PROBLEM DETAILS
Print out each record, keeping it identical to the original.

RECORDED INFORMATION
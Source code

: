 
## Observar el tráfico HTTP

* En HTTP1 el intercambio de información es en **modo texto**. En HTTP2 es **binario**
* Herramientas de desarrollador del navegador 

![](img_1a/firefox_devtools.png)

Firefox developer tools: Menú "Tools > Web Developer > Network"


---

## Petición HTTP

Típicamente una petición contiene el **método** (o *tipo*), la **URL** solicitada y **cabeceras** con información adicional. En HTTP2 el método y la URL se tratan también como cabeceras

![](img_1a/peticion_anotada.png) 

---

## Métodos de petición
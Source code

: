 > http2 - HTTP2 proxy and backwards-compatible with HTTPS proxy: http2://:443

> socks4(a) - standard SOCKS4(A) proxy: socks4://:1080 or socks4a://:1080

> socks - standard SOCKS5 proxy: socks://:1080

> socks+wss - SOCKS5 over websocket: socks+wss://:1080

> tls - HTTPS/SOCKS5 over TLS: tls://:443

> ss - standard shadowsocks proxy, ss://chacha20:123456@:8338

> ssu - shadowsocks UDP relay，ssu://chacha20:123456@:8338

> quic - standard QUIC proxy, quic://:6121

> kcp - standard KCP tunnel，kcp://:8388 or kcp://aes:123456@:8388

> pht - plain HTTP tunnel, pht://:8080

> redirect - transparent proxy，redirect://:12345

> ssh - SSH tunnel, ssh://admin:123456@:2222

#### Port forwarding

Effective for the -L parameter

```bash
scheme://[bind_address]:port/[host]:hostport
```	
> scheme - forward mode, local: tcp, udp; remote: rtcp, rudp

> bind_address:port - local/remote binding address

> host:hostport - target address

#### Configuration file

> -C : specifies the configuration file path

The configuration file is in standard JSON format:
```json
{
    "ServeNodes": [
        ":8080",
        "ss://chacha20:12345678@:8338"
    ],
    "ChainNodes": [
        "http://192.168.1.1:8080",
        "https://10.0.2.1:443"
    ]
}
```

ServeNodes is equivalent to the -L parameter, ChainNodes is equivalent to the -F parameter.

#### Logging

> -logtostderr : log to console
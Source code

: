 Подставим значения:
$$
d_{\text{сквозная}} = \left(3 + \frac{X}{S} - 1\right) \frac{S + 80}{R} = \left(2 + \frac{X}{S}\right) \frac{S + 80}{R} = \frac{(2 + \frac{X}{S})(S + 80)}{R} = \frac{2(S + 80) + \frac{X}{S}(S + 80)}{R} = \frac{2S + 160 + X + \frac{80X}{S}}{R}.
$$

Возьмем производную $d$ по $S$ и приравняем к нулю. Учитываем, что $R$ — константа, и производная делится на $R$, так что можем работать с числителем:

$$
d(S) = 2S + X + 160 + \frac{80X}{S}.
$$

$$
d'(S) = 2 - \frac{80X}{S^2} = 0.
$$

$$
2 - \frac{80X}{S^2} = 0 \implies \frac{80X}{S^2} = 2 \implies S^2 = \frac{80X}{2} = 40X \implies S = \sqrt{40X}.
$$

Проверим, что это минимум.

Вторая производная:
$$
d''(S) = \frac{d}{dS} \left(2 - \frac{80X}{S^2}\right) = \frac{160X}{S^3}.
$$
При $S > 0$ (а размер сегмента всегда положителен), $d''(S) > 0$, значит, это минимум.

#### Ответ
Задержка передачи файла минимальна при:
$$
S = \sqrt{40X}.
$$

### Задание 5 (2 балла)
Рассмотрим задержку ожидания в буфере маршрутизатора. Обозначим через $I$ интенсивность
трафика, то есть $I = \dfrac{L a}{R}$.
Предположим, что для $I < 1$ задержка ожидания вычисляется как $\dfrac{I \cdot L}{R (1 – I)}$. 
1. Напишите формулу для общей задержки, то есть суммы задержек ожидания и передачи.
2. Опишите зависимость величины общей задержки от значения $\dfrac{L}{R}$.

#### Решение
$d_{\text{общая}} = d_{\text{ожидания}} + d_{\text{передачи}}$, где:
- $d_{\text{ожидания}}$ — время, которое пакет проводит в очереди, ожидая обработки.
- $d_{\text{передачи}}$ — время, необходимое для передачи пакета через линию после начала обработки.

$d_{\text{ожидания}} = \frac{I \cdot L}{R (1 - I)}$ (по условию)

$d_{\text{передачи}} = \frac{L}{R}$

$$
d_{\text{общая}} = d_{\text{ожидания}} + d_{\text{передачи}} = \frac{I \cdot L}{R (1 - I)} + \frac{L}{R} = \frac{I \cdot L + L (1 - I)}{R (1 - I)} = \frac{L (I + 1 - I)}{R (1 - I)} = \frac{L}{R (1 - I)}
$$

ANSWER
Source code

: 
## Observar el tráfico HTTP

* En HTTP1 el intercambio de información es en **modo texto**. En HTTP2 es **binario**
* Herramientas de desarrollador del navegador 

![](img_1a/firefox_devtools.png)

Firefox developer tools: Menú "Tools > Web Developer > Network"


---

## Petición HTTP

Típicamente una petición contiene el **método** (o *tipo*), la **URL** solicitada y **cabeceras** con información adicional. En HTTP2 el método y la URL se tratan también como cabeceras

![](img_1a/peticion_anotada.png) 

---

## Métodos de petición
Source code

: > http2 - HTTP2 proxy and backwards-compatible with HTTPS proxy: http2://:443

> socks4(a) - standard SOCKS4(A) proxy: socks4://:1080 or socks4a://:1080

> socks - standard SOCKS5 proxy: socks://:1080

> socks+wss - SOCKS5 over websocket: socks+wss://:1080

> tls - HTTPS/SOCKS5 over TLS: tls://:443

> ss - standard shadowsocks proxy, ss://chacha20:123456@:8338

> ssu - shadowsocks UDP relay，ssu://chacha20:123456@:8338

> quic - standard QUIC proxy, quic://:6121

> kcp - standard KCP tunnel，kcp://:8388 or kcp://aes:123456@:8388

> pht - plain HTTP tunnel, pht://:8080

> redirect - transparent proxy，redirect://:12345

> ssh - SSH tunnel, ssh://admin:123456@:2222

#### Port forwarding

Effective for the -L parameter

```bash
scheme://[bind_address]:port/[host]:hostport
```	
> scheme - forward mode, local: tcp, udp; remote: rtcp, rudp

> bind_address:port - local/remote binding address

> host:hostport - target address

#### Configuration file

> -C : specifies the configuration file path

The configuration file is in standard JSON format:
```json
{
    "ServeNodes": [
        ":8080",
        "ss://chacha20:12345678@:8338"
    ],
    "ChainNodes": [
        "http://192.168.1.1:8080",
        "https://10.0.2.1:443"
    ]
}
```

ServeNodes is equivalent to the -L parameter, ChainNodes is equivalent to the -F parameter.

#### Logging

> -logtostderr : log to console
Source code

: Подставим значения:
$$
d_{\text{сквозная}} = \left(3 + \frac{X}{S} - 1\right) \frac{S + 80}{R} = \left(2 + \frac{X}{S}\right) \frac{S + 80}{R} = \frac{(2 + \frac{X}{S})(S + 80)}{R} = \frac{2(S + 80) + \frac{X}{S}(S + 80)}{R} = \frac{2S + 160 + X + \frac{80X}{S}}{R}.
$$

Возьмем производную $d$ по $S$ и приравняем к нулю. Учитываем, что $R$ — константа, и производная делится на $R$, так что можем работать с числителем:

$$
d(S) = 2S + X + 160 + \frac{80X}{S}.
$$

$$
d'(S) = 2 - \frac{80X}{S^2} = 0.
$$

$$
2 - \frac{80X}{S^2} = 0 \implies \frac{80X}{S^2} = 2 \implies S^2 = \frac{80X}{2} = 40X \implies S = \sqrt{40X}.
$$

Проверим, что это минимум.

Вторая производная:
$$
d''(S) = \frac{d}{dS} \left(2 - \frac{80X}{S^2}\right) = \frac{160X}{S^3}.
$$
При $S > 0$ (а размер сегмента всегда положителен), $d''(S) > 0$, значит, это минимум.

#### Ответ
Задержка передачи файла минимальна при:
$$
S = \sqrt{40X}.
$$

### Задание 5 (2 балла)
Рассмотрим задержку ожидания в буфере маршрутизатора. Обозначим через $I$ интенсивность
трафика, то есть $I = \dfrac{L a}{R}$.
Предположим, что для $I < 1$ задержка ожидания вычисляется как $\dfrac{I \cdot L}{R (1 – I)}$. 
1. Напишите формулу для общей задержки, то есть суммы задержек ожидания и передачи.
2. Опишите зависимость величины общей задержки от значения $\dfrac{L}{R}$.

#### Решение
$d_{\text{общая}} = d_{\text{ожидания}} + d_{\text{передачи}}$, где:
- $d_{\text{ожидания}}$ — время, которое пакет проводит в очереди, ожидая обработки.
- $d_{\text{передачи}}$ — время, необходимое для передачи пакета через линию после начала обработки.

$d_{\text{ожидания}} = \frac{I \cdot L}{R (1 - I)}$ (по условию)

$d_{\text{передачи}} = \frac{L}{R}$

$$
d_{\text{общая}} = d_{\text{ожидания}} + d_{\text{передачи}} = \frac{I \cdot L}{R (1 - I)} + \frac{L}{R} = \frac{I \cdot L + L (1 - I)}{R (1 - I)} = \frac{L (I + 1 - I)}{R (1 - I)} = \frac{L}{R (1 - I)}
$$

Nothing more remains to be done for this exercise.